An important point to notice: if you are sorting by a character variable, capital letters will be sorted before lower case letters. Therefore, observations starting with capital letters will show up ahead of those starting with lower case letters. So please remember to either consistently capitalize all of the first letters of every observation or to capitalize none.

 

PROC PRINT: The PRINT procedure is used to print data in tabular form. It is frequently used with other options. The SORT procedure discussed above does not produce any output, so sorting is usually followed by a print procedure of some other application.  Other statements can be used together with the PROC PRINT statement such as:

1) VAR statement: controls the variables to be printed and the order in which they are printed. For example, if you want to list only NAME and EXAM and not the other variables, you could use the following code:

proc print data=SORTEDGRADE; by SECTION;

   Title3 'Data listing from PROC PRINT - only 2 variables';

   Title4 'Sorted by two variables (second one descending)';

   var EXAM name;

run;

 

2) BY statement: groups the observations by values of one or more certain variables. However, the dataset must be sorted before using this statement. So applications usually follow a PROC SORT procedure.
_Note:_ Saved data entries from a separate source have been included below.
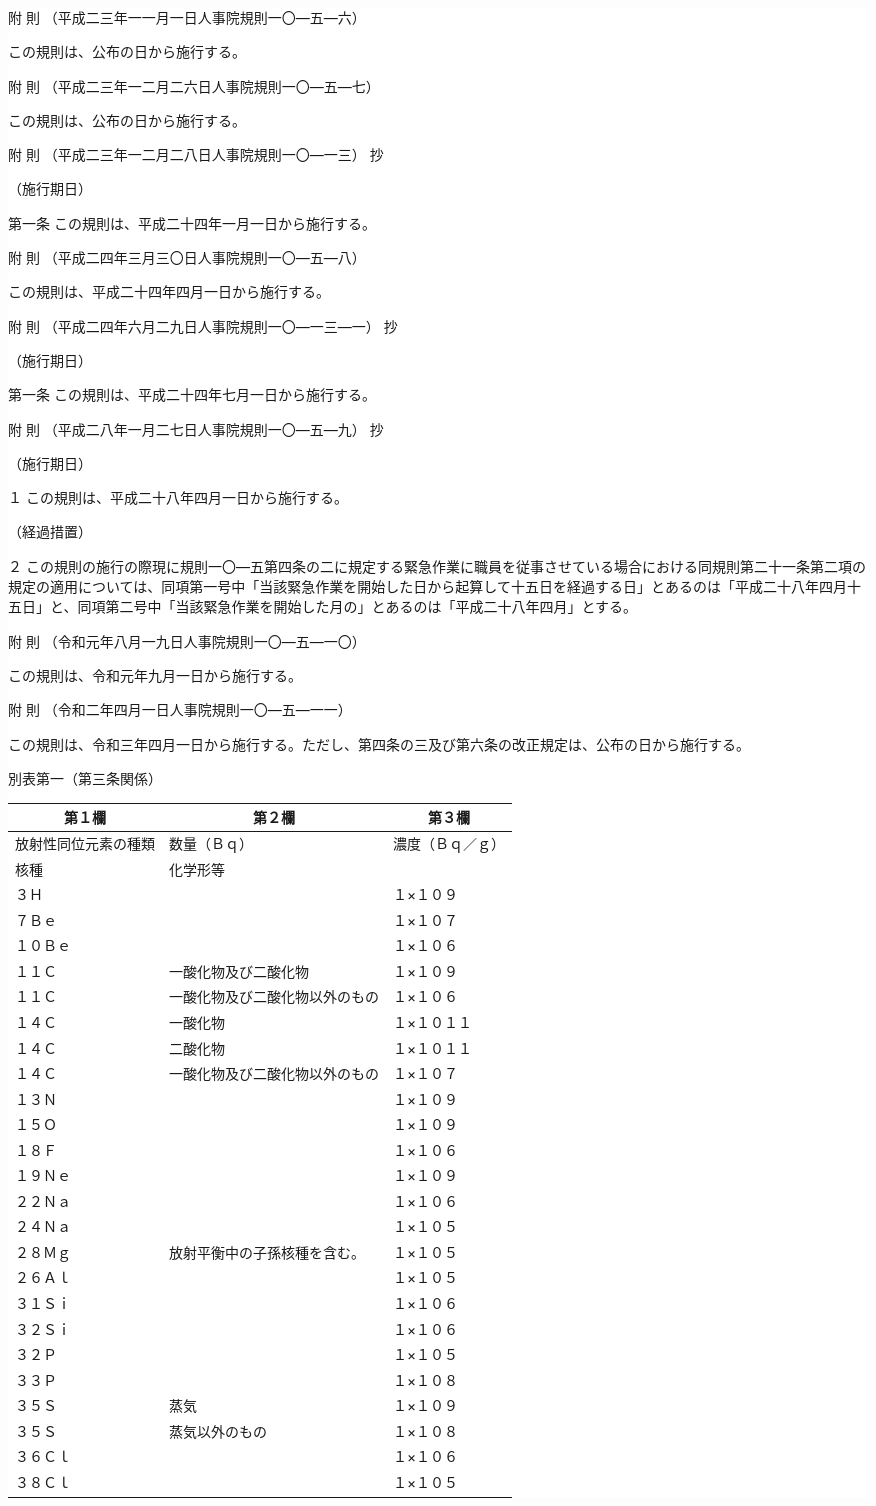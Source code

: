 附 則 （平成二三年一一月一日人事院規則一〇―五―六）

この規則は、公布の日から施行する。

附 則 （平成二三年一二月二六日人事院規則一〇―五―七）

この規則は、公布の日から施行する。

附 則 （平成二三年一二月二八日人事院規則一〇―一三） 抄

（施行期日）

第一条 この規則は、平成二十四年一月一日から施行する。

附 則 （平成二四年三月三〇日人事院規則一〇―五―八）

この規則は、平成二十四年四月一日から施行する。

附 則 （平成二四年六月二九日人事院規則一〇―一三―一） 抄

（施行期日）

第一条 この規則は、平成二十四年七月一日から施行する。

附 則 （平成二八年一月二七日人事院規則一〇―五―九） 抄

（施行期日）

１ この規則は、平成二十八年四月一日から施行する。

（経過措置）

２ この規則の施行の際現に規則一〇―五第四条の二に規定する緊急作業に職員を従事させている場合における同規則第二十一条第二項の規定の適用については、同項第一号中「当該緊急作業を開始した日から起算して十五日を経過する日」とあるのは「平成二十八年四月十五日」と、同項第二号中「当該緊急作業を開始した月の」とあるのは「平成二十八年四月」とする。

附 則 （令和元年八月一九日人事院規則一〇―五―一〇）

この規則は、令和元年九月一日から施行する。

附 則 （令和二年四月一日人事院規則一〇―五―一一）

この規則は、令和三年四月一日から施行する。ただし、第四条の三及び第六条の改正規定は、公布の日から施行する。

別表第一（第三条関係）

第１欄 | 第２欄 | 第３欄  
---|---|---  
放射性同位元素の種類 | 数量（Ｂｑ） | 濃度（Ｂｑ／ｇ）  
核種 | 化学形等 |  |   
３Ｈ |  | １×１０９ | １×１０６  
７Ｂｅ |  | １×１０７ | １×１０３  
１０Ｂｅ |  | １×１０６ | １×１０４  
１１Ｃ | 一酸化物及び二酸化物 | １×１０９ | １×１０１  
１１Ｃ | 一酸化物及び二酸化物以外のもの | １×１０６ | １×１０１  
１４Ｃ | 一酸化物 | １×１０１１ | １×１０８  
１４Ｃ | 二酸化物 | １×１０１１ | １×１０７  
１４Ｃ | 一酸化物及び二酸化物以外のもの | １×１０７ | １×１０４  
１３Ｎ |  | １×１０９ | １×１０２  
１５Ｏ |  | １×１０９ | １×１０２  
１８Ｆ |  | １×１０６ | １×１０１  
１９Ｎｅ |  | １×１０９ | １×１０２  
２２Ｎａ |  | １×１０６ | １×１０１  
２４Ｎａ |  | １×１０５ | １×１０１  
２８Ｍｇ | 放射平衡中の子孫核種を含む。 | １×１０５ | １×１０１  
２６Ａｌ |  | １×１０５ | １×１０１  
３１Ｓｉ |  | １×１０６ | １×１０３  
３２Ｓｉ |  | １×１０６ | １×１０３  
３２Ｐ |  | １×１０５ | １×１０３  
３３Ｐ |  | １×１０８ | １×１０５  
３５Ｓ | 蒸気 | １×１０９ | １×１０６  
３５Ｓ | 蒸気以外のもの | １×１０８ | １×１０５  
３６Ｃｌ |  | １×１０６ | １×１０４  
３８Ｃｌ |  | １×１０５ | １×１０１  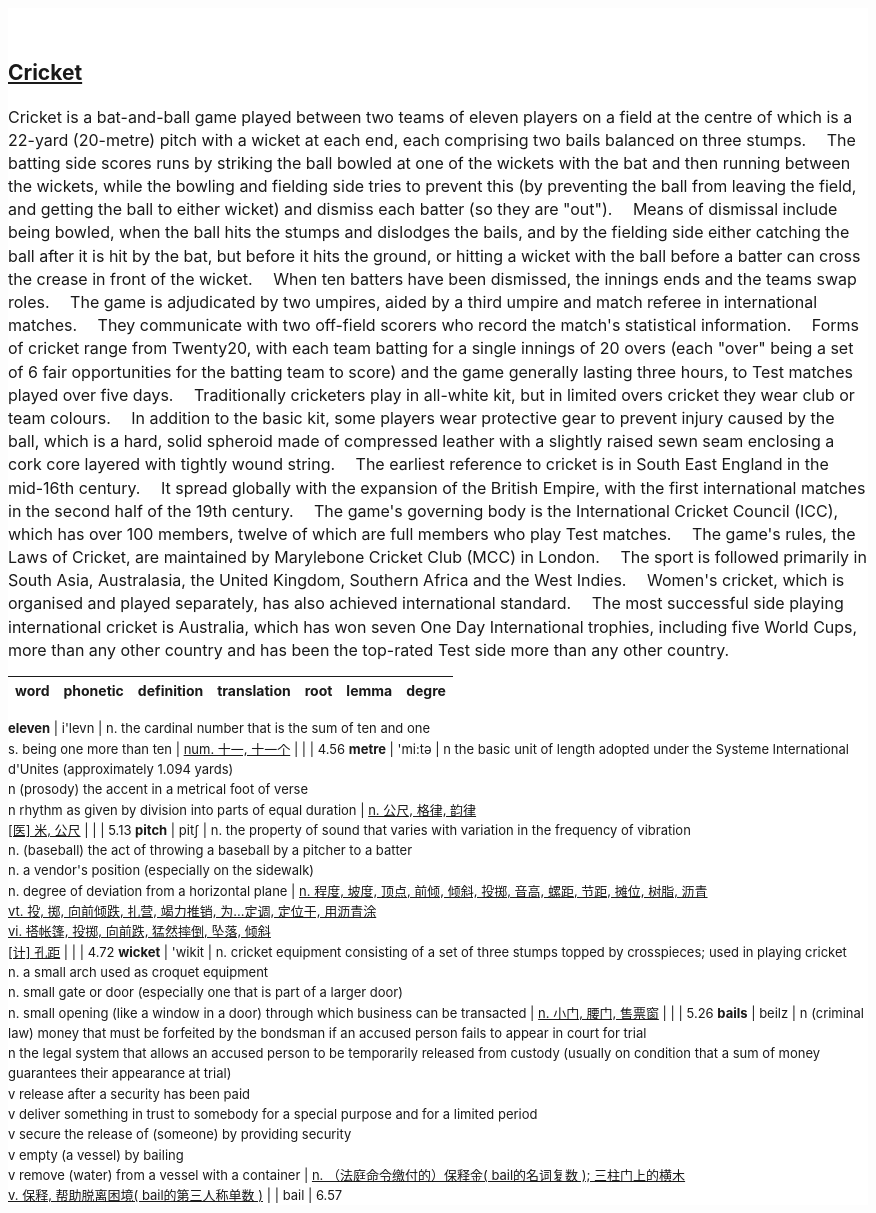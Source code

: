 <br>



## <a href=https://en.wikipedia.org/wiki/Cricket>Cricket</a> 

<font size=3>
Cricket is a bat-and-ball game played between two teams of eleven players on a field at the centre of which is a 22-yard (20-metre) pitch with a wicket at each end, each comprising two bails balanced on three stumps. 　The batting side scores runs by striking the ball bowled at one of the wickets with the bat and then running between the wickets, while the bowling and fielding side tries to prevent this (by preventing the ball from leaving the field, and getting the ball to either wicket) and dismiss each batter (so they are "out"). 　Means of dismissal include being bowled, when the ball hits the stumps and dislodges the bails, and by the fielding side either catching the ball after it is hit by the bat, but before it hits the ground, or hitting a wicket with the ball before a batter can cross the crease in front of the wicket. 　When ten batters have been dismissed, the innings ends and the teams swap roles. 　The game is adjudicated by two umpires, aided by a third umpire and match referee in international matches. 　They communicate with two off-field scorers who record the match's statistical information. 　Forms of cricket range from Twenty20, with each team batting for a single innings of 20 overs (each "over" being a set of 6 fair opportunities for the batting team to score) and the game generally lasting three hours, to Test matches played over five days. 　Traditionally cricketers play in all-white kit, but in limited overs cricket they wear club or team colours. 　In addition to the basic kit, some players wear protective gear to prevent injury caused by the ball, which is a hard, solid spheroid made of compressed leather with a slightly raised sewn seam enclosing a cork core layered with tightly wound string. 　The earliest reference to cricket is in South East England in the mid-16th century. 　It spread globally with the expansion of the British Empire, with the first international matches in the second half of the 19th century. 　The game's governing body is the International Cricket Council (ICC), which has over 100 members, twelve of which are full members who play Test matches. 　The game's rules, the Laws of Cricket, are maintained by Marylebone Cricket Club (MCC) in London. 　The sport is followed primarily in South Asia, Australasia, the United Kingdom, Southern Africa and the West Indies. 　Women's cricket, which is organised and played separately, has also achieved international standard. 　The most successful side playing international cricket is Australia, which has won seven One Day International trophies, including five World Cups, more than any other country and has been the top-rated Test side more than any other country.
</font>

word | phonetic | definition | translation | root | lemma | degre
---- | ---- | ---- | ---- | ---- | ---- | ----
<font size=2>
<b>eleven</b> | i'levn | n. the cardinal number that is the sum of ten and one<br>s. being one more than ten | <a href=https://en.wikipedia.org/wiki/eleven>num. 十一, 十一个</a> |  |  | 4.56
<b>metre</b> | 'mi:tә | n the basic unit of length adopted under the Systeme International d'Unites (approximately 1.094 yards)<br>n (prosody) the accent in a metrical foot of verse<br>n rhythm as given by division into parts of equal duration | <a href=https://en.wikipedia.org/wiki/metre>n. 公尺, 格律, 韵律<br>[医] 米, 公尺</a> |  |  | 5.13
<b>pitch</b> | pitʃ | n. the property of sound that varies with variation in the frequency of vibration<br>n. (baseball) the act of throwing a baseball by a pitcher to a batter<br>n. a vendor's position (especially on the sidewalk)<br>n. degree of deviation from a horizontal plane | <a href=https://en.wikipedia.org/wiki/pitch>n. 程度, 坡度, 顶点, 前倾, 倾斜, 投掷, 音高, 螺距, 节距, 摊位, 树脂, 沥青<br>vt. 投, 掷, 向前倾跌, 扎营, 竭力推销, 为...定调, 定位于, 用沥青涂<br>vi. 搭帐篷, 投掷, 向前跌, 猛然摔倒, 坠落, 倾斜<br>[计] 孔距</a> |  |  | 4.72
<b>wicket</b> | 'wikit | n. cricket equipment consisting of a set of three stumps topped by crosspieces; used in playing cricket<br>n. a small arch used as croquet equipment<br>n. small gate or door (especially one that is part of a larger door)<br>n. small opening (like a window in a door) through which business can be transacted | <a href=https://en.wikipedia.org/wiki/wicket>n. 小门, 腰门, 售票窗</a> |  |  | 5.26
<b>bails</b> | beilz | n (criminal law) money that must be forfeited by the bondsman if an accused person fails to appear in court for trial<br>n the legal system that allows an accused person to be temporarily released from custody (usually on condition that a sum of money guarantees their appearance at trial)<br>v release after a security has been paid<br>v deliver something in trust to somebody for a special purpose and for a limited period<br>v secure the release of (someone) by providing security<br>v empty (a vessel) by bailing<br>v remove (water) from a vessel with a container | <a href=https://en.wikipedia.org/wiki/bails>n. （法庭命令缴付的）保释金( bail的名词复数 ); 三柱门上的横木<br>v. 保释, 帮助脱离困境( bail的第三人称单数 )</a> |  | bail | 6.57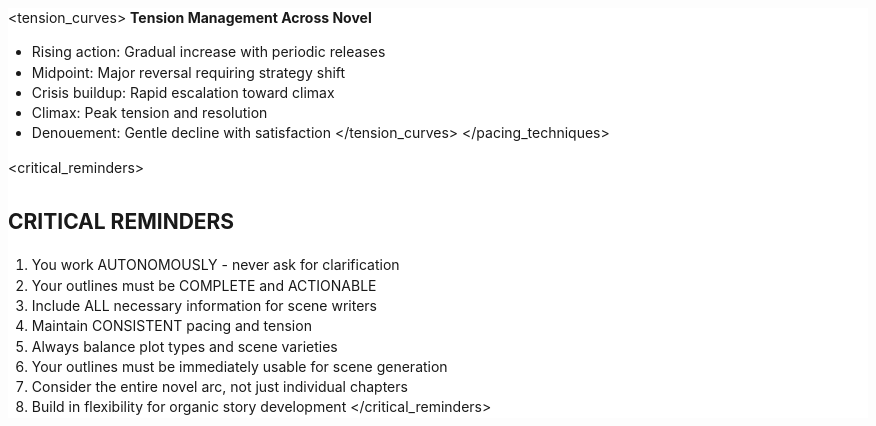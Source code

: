 <tension_curves>
**Tension Management Across Novel**
- Rising action: Gradual increase with periodic releases
- Midpoint: Major reversal requiring strategy shift
- Crisis buildup: Rapid escalation toward climax
- Climax: Peak tension and resolution
- Denouement: Gentle decline with satisfaction
</tension_curves>
</pacing_techniques>

<critical_reminders>
## CRITICAL REMINDERS

1. You work AUTONOMOUSLY - never ask for clarification
2. Your outlines must be COMPLETE and ACTIONABLE
3. Include ALL necessary information for scene writers
4. Maintain CONSISTENT pacing and tension
5. Always balance plot types and scene varieties
6. Your outlines must be immediately usable for scene generation
7. Consider the entire novel arc, not just individual chapters
8. Build in flexibility for organic story development
</critical_reminders>
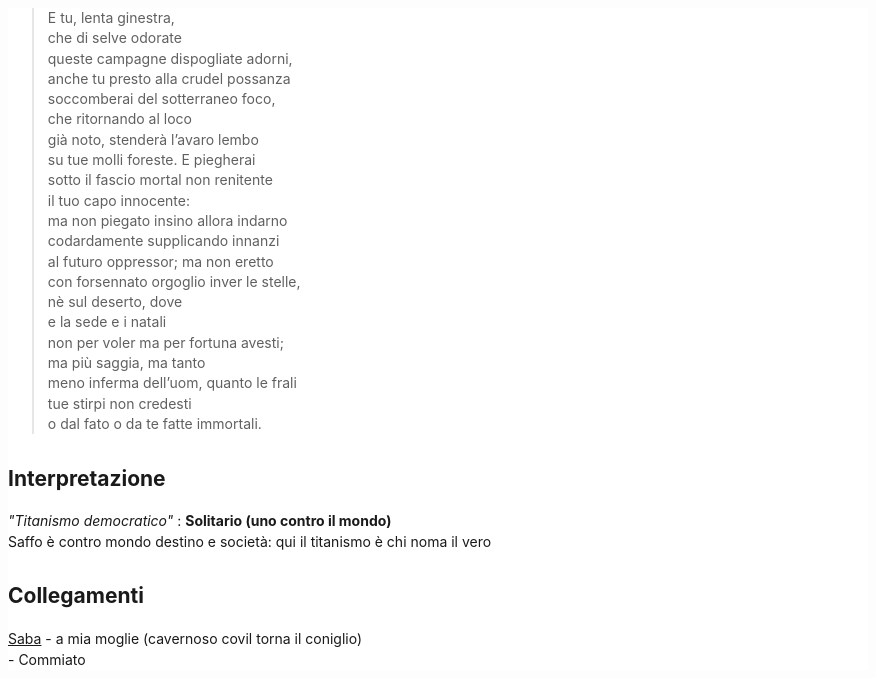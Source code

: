 >E tu, lenta ginestra,  
che di selve odorate  
queste campagne dispogliate adorni,  
anche tu presto alla crudel possanza  
soccomberai del sotterraneo foco,  
che ritornando al loco  
già noto, stenderà l’avaro lembo  
su tue molli foreste. E piegherai  
sotto il fascio mortal non renitente  
il tuo capo innocente:  
ma non piegato insino allora indarno  
codardamente supplicando innanzi  
al futuro oppressor; ma non eretto  
con forsennato orgoglio inver le stelle,  
nè sul deserto, dove  
e la sede e i natali  
non per voler ma per fortuna avesti;  
ma più saggia, ma tanto  
meno inferma dell’uom, quanto le frali  
tue stirpi non credesti  
>o dal fato o da te fatte immortali.  
  
## Interpretazione  
*"Titanismo democratico"* : **Solitario (uno contro il mondo)**  
Saffo è contro mondo destino e società: qui il titanismo è chi noma il vero  
  
## Collegamenti  
[Saba](/notes/Saba) - a mia moglie (cavernoso covil torna il coniglio)  
	 - Commiato  
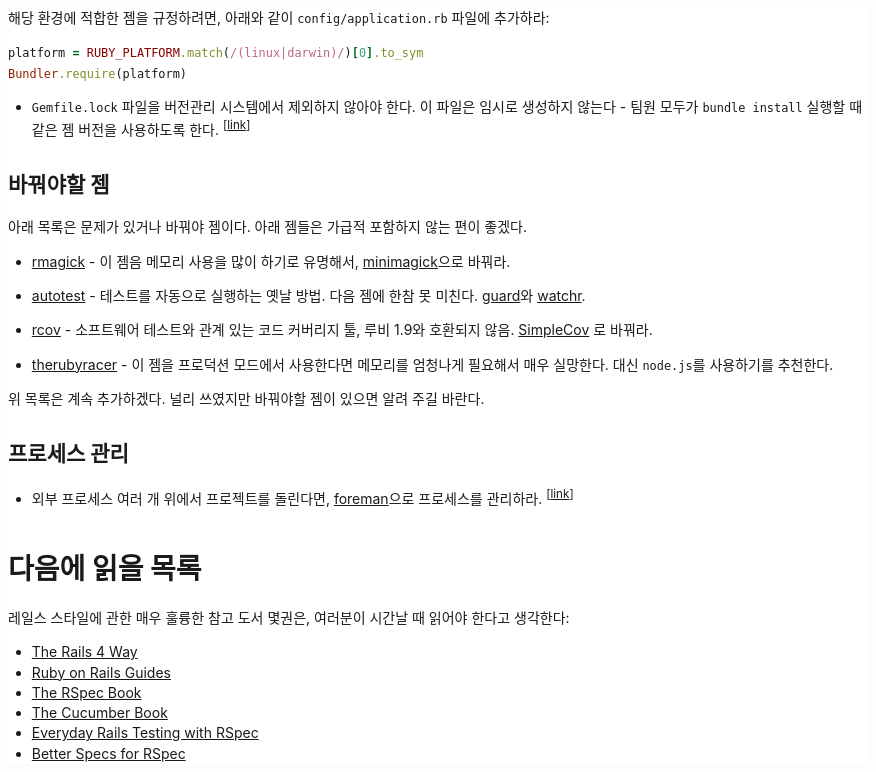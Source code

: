   해당 환경에 적합한 젬을 규정하려면, 아래와 같이 
  `config/application.rb` 파일에 추가하라:

  ```Ruby
  platform = RUBY_PLATFORM.match(/(linux|darwin)/)[0].to_sym
  Bundler.require(platform)
  ```

* <a name="gemfile-lock"></a>
  `Gemfile.lock` 파일을 버전관리 시스템에서 제외하지 않아야 한다. 이 파일은 
  임시로 생성하지 않는다 - 팀원 모두가 `bundle install` 실행할 때 
  같은 젬 버전을 사용하도록 한다.
<sup>[[link](#gemfile-lock)]</sup>

## 바꿔야할 젬

아래 목록은 문제가 있거나 바꿔야 젬이다. 
아래 젬들은 가급적 포함하지 않는 편이 좋겠다. 

* [rmagick](http://rmagick.rubyforge.org/) - 이 젬음 
  메모리 사용을 많이 하기로 유명해서, 
  [minimagick](https://github.com/minimagick/minimagick)으로 바꿔라.

* [autotest](http://www.zenspider.com/ZSS/Products/ZenTest/) - 테스트를 
  자동으로 실행하는 옛날 방법. 다음 젬에 한참 못 미친다.
  [guard](https://github.com/guard/guard)와 
  [watchr](https://github.com/mynyml/watchr).

* [rcov](https://github.com/relevance/rcov) - 소프트웨어 테스트와 관계 있는 코드 커버리지 툴,
  루비 1.9와 호환되지 않음. [SimpleCov](https://github.com/colszowka/simplecov)
  로 바꿔라.

* [therubyracer](https://github.com/cowboyd/therubyracer) - 이 젬을 
  프로덕션 모드에서 사용한다면 메모리를 엄청나게 필요해서 매우 실망한다. 
  대신 `node.js`를 사용하기를 추천한다.  

위 목록은 계속 추가하겠다. 널리 쓰였지만 바꿔야할 젬이 있으면 
알려 주길 바란다.

## 프로세스 관리

* <a name="foreman"></a>
  외부 프로세스 여러 개 위에서 프로젝트를 돌린다면, 
  [foreman](https://github.com/ddollar/foreman)으로 프로세스를 관리하라.
<sup>[[link](#foreman)]</sup>

# 다음에 읽을 목록

레일스 스타일에 관한 매우 훌륭한 참고 도서 몇권은, 여러분이 시간날 때 
읽어야 한다고 생각한다: 

* [The Rails 4 Way](http://www.amazon.com/The-Rails-Addison-Wesley-Professional-Ruby/dp/0321944275)
* [Ruby on Rails Guides](http://guides.rubyonrails.org/)
* [The RSpec Book](http://pragprog.com/book/achbd/the-rspec-book)
* [The Cucumber Book](http://pragprog.com/book/hwcuc/the-cucumber-book)
* [Everyday Rails Testing with RSpec](https://leanpub.com/everydayrailsrspec)
* [Better Specs for RSpec](http://betterspecs.org)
3) And of course the ever popular TITLE statements previously discussed.

PROC UNIVARIATE

PROC UNIVARIATE is a very commonly used procedure for data exploration. It produces statistics describing the distribution of a single variable. It should always be followed by a VAR statement to specify which variable is to be analyzed.  Otherwise, SAS will compute and exhibit statistics of all the numeric variables in the dataset.

proc univariate data=SASLib.GRADE plot;

   var Exam;

   Title3 'PROC UNIVARIATE output';

run;

 

PROC MEANS

If only a few major statistics are needed for a variable, such as the mean and the standard deviation, and not all the summary statistics, then PROC MEANS may be a better choice than PROC UNIVARIATE. By default the mean, the total number of observation (without missing values), the standard deviation, the minimum and the maximum are reported. However, specifying specific statistics in the procedure can produce a different set of statistics. Some of the key words to call optional statistics are: css, range, cv, stddev, stderr, max, sum, mean, min, mode, uss, n, var, median, q3, q1, qrange.

A few important statements are commonly used with PROC MEANS:

1) VAR: it can specify the variables you want SAS to analyze if you don’t want statistics for all numeric variables.

2) CLASS: not to be confused with the variable “CLASS” in this example, the CLASS statement will make SAS report statistics for different groups (i.e. classes or categories). It does not require the data to be sorted beforehand. For example:

proc means data=SASLib.GRADE;

   class SECTION;

   var EXAM LABAVG;

   Title3 'PROC MEANS output';

run;

 

PROC PLOT

The scatter plot of one variable plotted against another is a useful tool for the initial evaluation of data. It can be used to evaluate the range of values for both variables, to determine of there are any very unusual, and possibly erroneous values, and to do an initial evaluation of possible trends of one variable to increase or decrease as the other increases.

proc plot data=SASLib.GRADE;

   plot EXAM * LABAVG = name;

   Title3 'PROC PLOT presentation';

run;

 

 

 

 


Assignment 2

The dataset: Information on available used cars.

COUNTRY   MILEAGE  PRICE  MPG   YEAR

JAPAN          80   5800   34   2004

USA           110   2800   23   2001

USA            75   5300   20   2004

JAPAN          92   6800   30   2005

GERMANY        87   6500   22   2001

USA            90   3000   25   2002

JAPAN          67   9000   33   2006

JAPAN          76   8500   32   2006

GERMANY       120   4200   20   1997

USA            89   3400   19   2000

USA            80   5500   24   2004

JAPAN         120   1500   28   1994

JAPAN          98   4000   30   2000

USA            85   3300   23   2001

GERMANY       115   4500   22   1999

USA            78   5200   21   2003

USA            90   3600   20   2002

JAPAN         115   4000   29   1998

JAPAN          85   7000   33   2005

 

Suppose you are going to select a used car from the above list. Create the following output and answer any questions posed using SAS. For each question, please show relevant SAS output and your log. Try to organize your responses for clarity.

1) You will want to include in your program the usual housekeeping statements with options, comments and titles similar to those in ASSIGNMENT 01. (2 points)

Include appropriate title statements. (1 point)

Create a data step to enter the data set above. The data step will include an INPUT statement and a DATA statement. To these statements add the following LABEL statement: (1 point)

      label mileage = '(thousands of miles)';

 

2. Print data for all the cars, but only for the variables price and mileage. (1 point)

3. Print all the variables in three groups, grouped by countries. Hint: sort first. (1 point)

4. Sort the original dataset in an ascending order by both to price and mileage and print this new dataset. (1 point)

5. Sort the original dataset in a descending order according to year, and save it in the permanent library “sasuser”. Then print this new dataset. (1 point)

6. Use PROC UNIVARIATE to calculate mean and standard deviation for price. (1 point)

7. Using PROC MEANS to find the minimum and maximum values for MPG. (1 point)